Running Time: 93 Minutes. Unrated.
Language: French with English subtitles.
Marcel Marx, played by the great Andre Wilms, who looked like a young man in his first collaborations with Aki Kaurismäki and looks like an old man now, plays a man who was once a writer and now shines shoes for a living. He lives with his beautiful dog Laika and his wife Arletty, who is played by Kati Outinen, the extraordinary actress whose face is as central to Kaurismäki’s cinema as Liv Ullmann was to Bergman or Dietrich to Sternberg. When he gets home she puts his meager earnings in a tiny metal cash box; she shines his shoes while he sleeps. The plot of “Le Havre” the movie, the shape of the action, is constructed in such broad gestures that to do more than summarize it would be to do the film a grave injustice; if this were a manuscript the handwriting would carry nearly as much weight as the the words themselves. Arletty falls ill, Marcel takes in a young African refugee named Idrissa, (played, excellently, by the young Blondin Miguel, the only performer in this film who carries on his shoulders the future of film and not the past) and then Marcel calls on the goodness of his neighbors to shield the young man from the attentions of the black clad French policemen.
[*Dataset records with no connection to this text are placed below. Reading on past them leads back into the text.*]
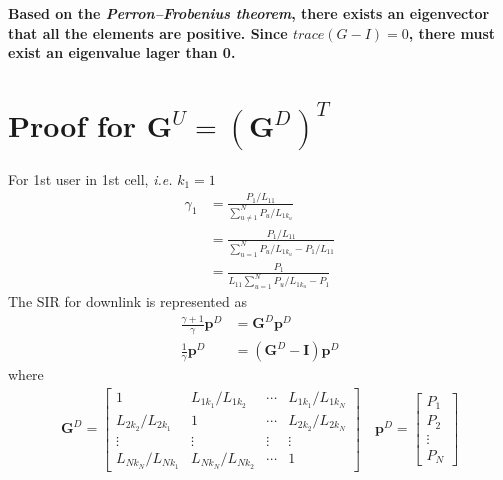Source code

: \documentclass[12pt]{article}
\begin{document}
\textbf{Based on the \textit{Perron–Frobenius theorem}, there exists an eigenvector that all the elements are positive. Since $trace(G-I)=0$, there must exist an eigenvalue lager than 0.}

\section{Proof for $\bm{G}^U = (\bm{G}^D)^T$}
 For 1st user in 1st cell, \textit{i.e.} $k_1=1$
\begin{align}\label{gammaD}
\gamma_1 &= \frac{P_1/L_{11}}{\sum_{u\neq 1}^{N}P_{u}/L_{1k_u}} \nonumber\\
&=\frac{P_1/L_{11}}{\sum_{u=1}^{N}P_{u}/L_{1k_u} - P_1/L_{11}} \nonumber\\
&= \frac{P_1}{L_{11}\sum_{u=1}^{N}P_{u}/L_{1k_u} - P_1} 
\end{align}
The SIR for downlink is represented as
\begin{align}
\frac{\gamma+1}{\gamma}\bm{p}^D &= \bm{G}^D\bm{p}^D\\
\frac{1}{\gamma}\bm{p}^D &= (\bm{G}^D-\bm{I})\bm{p}^D
\end{align}
where 
\begin{align}
\bm{G}^D = 
\begin{bmatrix}
1& L_{1k_1}/L_{1k_2}&\cdots& L_{1k_1}/L_{1k_N}\\
L_{2k_2}/L_{2k_1}& 1&\cdots& L_{2k_2}/L_{2k_N}\\
\vdots&\vdots&\vdots&\vdots\\
L_{Nk_N}/L_{Nk_1}& L_{Nk_N}/L_{Nk_2}&\cdots& 1
\end{bmatrix}
\quad
\bm{p}^D =
\begin{bmatrix}
P_{1}\\
P_{2}\\
\vdots\\
P_N
\end{bmatrix}
\end{align}
%
%
\end{document}
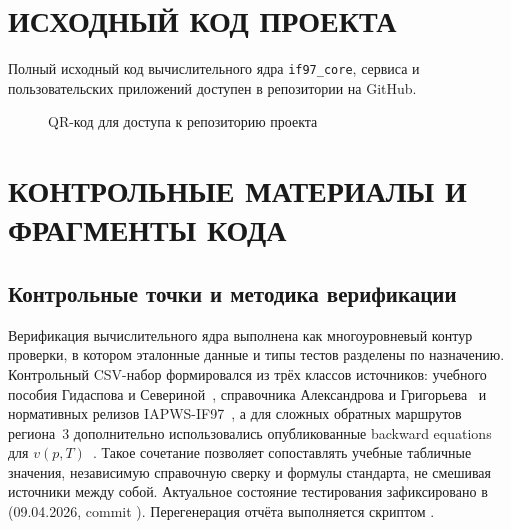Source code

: \clearpage
\begin{appendices}
\renewcommand{\thechapter}{\Asbuk{chapter}}
\titleformat{\chapter}[display]{\filcenter}{\MakeUppercase{Приложение} \thechapter}{0pt}{\bfseries}

\chapter{ИСХОДНЫЙ КОД ПРОЕКТА}

Полный исходный код вычислительного ядра \texttt{if97\_core}, сервиса и пользовательских приложений доступен в репозитории на GitHub.

\begin{figure}[htbp]
    \centering
    \caption{QR-код для доступа к репозиторию проекта}
\end{figure}

\chapter{КОНТРОЛЬНЫЕ МАТЕРИАЛЫ И ФРАГМЕНТЫ КОДА}

\section{Контрольные точки и методика верификации}

Верификация вычислительного ядра выполнена как многоуровневый контур проверки, в котором эталонные данные и типы тестов разделены по назначению.  
Контрольный CSV-набор формировался из трёх классов источников: учебного пособия Гидаспова и Севериной~\cite{gidaspov_severina_2014}, справочника Александрова и Григорьева~\cite{alexandrov_grigorev_1999} и нормативных релизов IAPWS-IF97~\cite{iapws_if97_2012}, а для сложных обратных маршрутов региона~3 дополнительно использовались опубликованные backward equations для $v(p,T)$~\cite{iapws_vpt_region3}.  
Такое сочетание позволяет сопоставлять учебные табличные значения, независимую справочную сверку и формулы стандарта, не смешивая источники между собой.  
Актуальное состояние тестирования зафиксировано
в 
(09.04.2026, commit ).
Перегенерация отчёта выполняется скриптом .


\end{appendices}
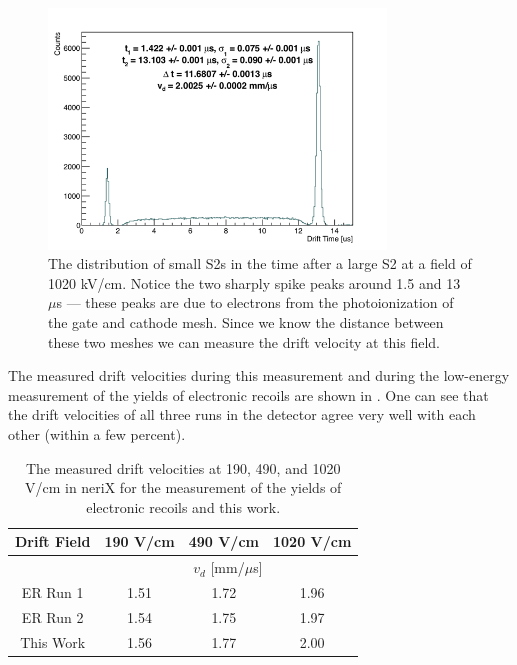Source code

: \begin{figure}[t]
        \centering
	\includegraphics[width=0.8\textwidth]{nerix_drift_velocity}
	\caption{The distribution of small S2s in the time after a large S2 at a field of 1020 kV/cm.  Notice the two sharply spike peaks around 1.5 and 13 $\mu$s --- these peaks are due to electrons from the photoionization of the gate and cathode mesh.  Since we know the distance between these two meshes we can measure the drift velocity at this field.}
	\label{fig:nerix_drift_velocity}
\end{figure}


The measured drift velocities during this measurement and during the low-energy measurement of the yields of electronic recoils \cite{goetzke2016measurement} are shown in .  One can see that the drift velocities of all three runs in the detector agree very well with each other (within a few percent).

\begin{table}[b]
\centering
\def\arraystretch{1.3}
\begin{tabular}{cccc}
\hline
Drift Field & 190 V/cm & 490 V/cm & 1020 V/cm \\
\hline
 & \multicolumn{3}{c}{$v_d$ [mm/$\mu$s]} \\
\hline
ER Run 1 & 1.51 & 1.72 & 1.96 \\
ER Run 2 & 1.54 & 1.75 & 1.97 \\
This Work & 1.56 & 1.77 & 2.00 \\
\hline
\end{tabular}
\caption{The measured drift velocities at 190, 490, and 1020 V/cm in neriX for the measurement of the yields of electronic recoils \cite{goetzke2016measurement} and this work.}
\label{tab:nerix_drift_velocities}
\end{table}


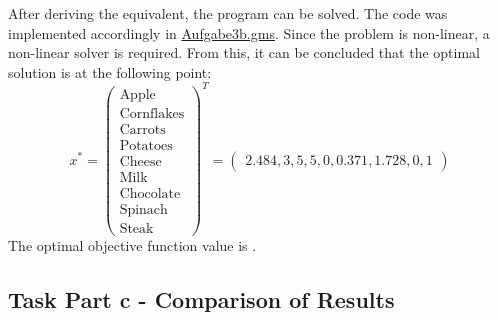\documentclass[a4paper,12pt]{article}
\begin{document}
After deriving the equivalent, the program can be solved. The code was implemented accordingly in \href{../src/r3/Aufgabe3b.gms}{Aufgabe3b.gms}. Since the problem is non-linear, a non-linear solver is required.
From this, it can be concluded that the optimal solution is at the following point:
\[
x^* = \begin{pmatrix}
    \text{Apple} \\ \text{Cornflakes} \\ \text{Carrots} \\ \text{Potatoes} \\ \text{Cheese} \\ \text{Milk} \\ \text{Chocolate} \\ \text{Spinach} \\ \text{Steak}
    \end{pmatrix}^T
     =
     \begin{pmatrix}
        2.484, 3, 5, 5, 0, 0.371, 1.728, 0, 1
        \end{pmatrix}
\]
The optimal objective function value is .

\subsection*{Task Part c - Comparison of Results}
\end{document}
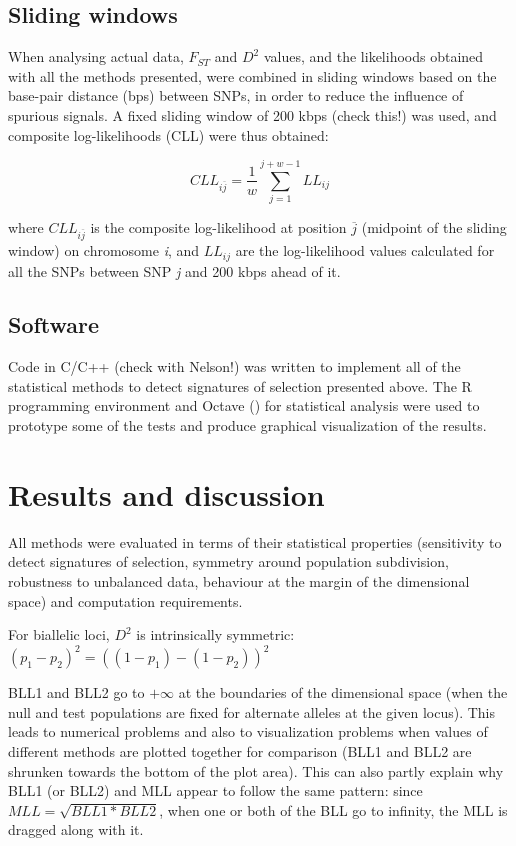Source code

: \documentclass{bmcart}
\begin{document}
\subsection*{Sliding windows}
When analysing actual data, $F_{ST}$ and $D^2$ values, and the likelihoods obtained with all the
methods presented, were combined in sliding windows based on the
base-pair distance (bps) between SNPs, in order to reduce the influence of spurious signals.
A fixed sliding window of 200 kbps (check this!) was used, and composite log-likelihoods (CLL) were thus obtained:

\begin{equation}
CLL_{i\overline{j}}=\frac{1}{w}\sum_{j=1}^{j+w-1}LL_{ij}
\end{equation}

where $CLL_{i\overline{j}}$ is the composite log-likelihood at position \emph{$\overline{j}$}
(midpoint of the sliding window) on chromosome \emph{i}, and $LL_{ij}$
are the log-likelihood values calculated for all the SNPs between SNP
\emph{j} and 200 kbps ahead of it.

\subsection*{Software}
Code in C/C++ (check with Nelson!) was written to implement all of the statistical methods to
detect signatures of selection presented above. The R programming
environment and Octave (\cite{eaton2002gnu}) for statistical analysis were used to prototype some of the
tests and produce graphical visualization of the results.


\section*{Results and discussion}
All methods were evaluated in terms of their statistical properties
(sensitivity to detect signatures of selection, symmetry around
population subdivision, robustness to unbalanced data, behaviour at the
margin of the dimensional space) and computation requirements.

For biallelic loci, $D^2$ is intrinsically symmetric: $(p_1-p_2)^2 =
((1-p_1)-(1-p_2))^2$

BLL1 and BLL2 go to $+\infty$ at the boundaries of the dimensional space
(when the null and test populations are fixed for alternate alleles at
the given locus). This leads to numerical problems and also to
visualization problems when values of different methods are plotted
together for comparison (BLL1 and BLL2 are shrunken towards the bottom
of the plot area). This can also partly explain why BLL1 (or BLL2) and
MLL appear to follow the same pattern: since $MLL=\sqrt{BLL1*BLL2}$,
when one or both of the BLL go to infinity, the MLL is dragged along
with it.
\end{document}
In all of this, it is the gesture that counts, the perfect moment, plot in action boiled down to the smallest possible amount of shots. Kaurismäki has defined his own visual style – as much as any living filmmaker, the way he shoots a scene can be considered unmistakeably his – but it is more than that, a matter of rhythm, a effortless rhythm, like a barroom pianist who holds the tempo with his left hand while smoking a cigarette in his right, pretending that the gesture is the easiest in the world.
Kaurismäki made his name in the ‘80s, the time when Finand was dragged into an endless depression by the collapse of its neighbors in the Soviet Union; no filmmaker after Fassbinder has ever focused with such concentration on what it is like to live on subsistence wages in a dying country. Is it any surprise that he has made his most energized film in over a decade during this horror film descent into worldwide collapse? The question of immigration may be at the heart of Europe’s future, and Kaurismäki goes there, quietly, with a film that is either an homage to the poetic realism of Marcel Carné or a comedy in the tradition of Tati and Ioselliani (that is, a comedy about the intersection of grace and the horror of the world that will come), a film that has the courage to stress the reverberations of current EU leadership with the Occupation, and the even greater courage confront that with an optimism carries all the more charge by the light of its impossibility. There is a miracle at the end that is as affecting as anything in Dreyer, and there is a dog that is as charming as any dog you will see in a film this year. Grace is a nearly forgotten concept, and modesty a rare virtue; to encounter both in the year of our lord two thousand and eleven is a joy, or more than a joy, depending on how much weight you might put on films and the year of our lord two thousand and eleven, as such.